* About this task
This exercise calls for every line of the listing below that contains the word "filecontents".

* Source information
"""

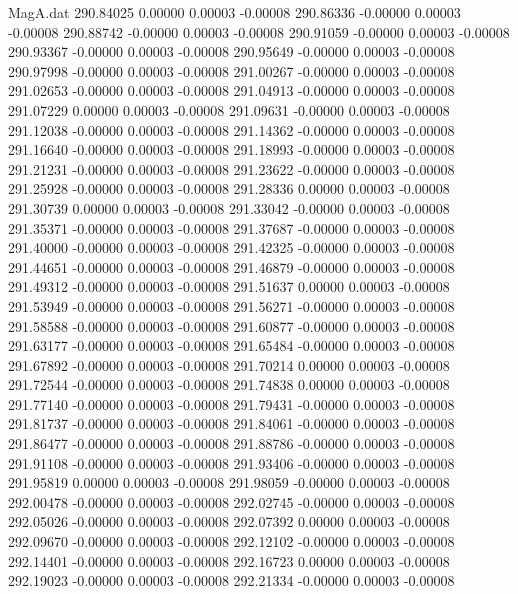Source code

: \begin{filecontents}{MagA.dat}
 290.84025    0.00000    0.00003   -0.00008
 290.86336   -0.00000    0.00003   -0.00008
 290.88742   -0.00000    0.00003   -0.00008
 290.91059   -0.00000    0.00003   -0.00008
 290.93367   -0.00000    0.00003   -0.00008
 290.95649   -0.00000    0.00003   -0.00008
 290.97998   -0.00000    0.00003   -0.00008
 291.00267   -0.00000    0.00003   -0.00008
 291.02653   -0.00000    0.00003   -0.00008
 291.04913   -0.00000    0.00003   -0.00008
 291.07229    0.00000    0.00003   -0.00008
 291.09631   -0.00000    0.00003   -0.00008
 291.12038   -0.00000    0.00003   -0.00008
 291.14362   -0.00000    0.00003   -0.00008
 291.16640   -0.00000    0.00003   -0.00008
 291.18993   -0.00000    0.00003   -0.00008
 291.21231   -0.00000    0.00003   -0.00008
 291.23622   -0.00000    0.00003   -0.00008
 291.25928   -0.00000    0.00003   -0.00008
 291.28336    0.00000    0.00003   -0.00008
 291.30739    0.00000    0.00003   -0.00008
 291.33042   -0.00000    0.00003   -0.00008
 291.35371   -0.00000    0.00003   -0.00008
 291.37687   -0.00000    0.00003   -0.00008
 291.40000   -0.00000    0.00003   -0.00008
 291.42325   -0.00000    0.00003   -0.00008
 291.44651   -0.00000    0.00003   -0.00008
 291.46879   -0.00000    0.00003   -0.00008
 291.49312   -0.00000    0.00003   -0.00008
 291.51637    0.00000    0.00003   -0.00008
 291.53949   -0.00000    0.00003   -0.00008
 291.56271   -0.00000    0.00003   -0.00008
 291.58588   -0.00000    0.00003   -0.00008
 291.60877   -0.00000    0.00003   -0.00008
 291.63177   -0.00000    0.00003   -0.00008
 291.65484   -0.00000    0.00003   -0.00008
 291.67892   -0.00000    0.00003   -0.00008
 291.70214    0.00000    0.00003   -0.00008
 291.72544   -0.00000    0.00003   -0.00008
 291.74838    0.00000    0.00003   -0.00008
 291.77140   -0.00000    0.00003   -0.00008
 291.79431   -0.00000    0.00003   -0.00008
 291.81737   -0.00000    0.00003   -0.00008
 291.84061   -0.00000    0.00003   -0.00008
 291.86477   -0.00000    0.00003   -0.00008
 291.88786   -0.00000    0.00003   -0.00008
 291.91108   -0.00000    0.00003   -0.00008
 291.93406   -0.00000    0.00003   -0.00008
 291.95819    0.00000    0.00003   -0.00008
 291.98059   -0.00000    0.00003   -0.00008
 292.00478   -0.00000    0.00003   -0.00008
 292.02745   -0.00000    0.00003   -0.00008
 292.05026   -0.00000    0.00003   -0.00008
 292.07392    0.00000    0.00003   -0.00008
 292.09670   -0.00000    0.00003   -0.00008
 292.12102   -0.00000    0.00003   -0.00008
 292.14401   -0.00000    0.00003   -0.00008
 292.16723    0.00000    0.00003   -0.00008
 292.19023   -0.00000    0.00003   -0.00008
 292.21334   -0.00000    0.00003   -0.00008

\end{filecontents}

"""

* Task result
: \begin{filecontents}{MagA.dat}
\end{filecontents}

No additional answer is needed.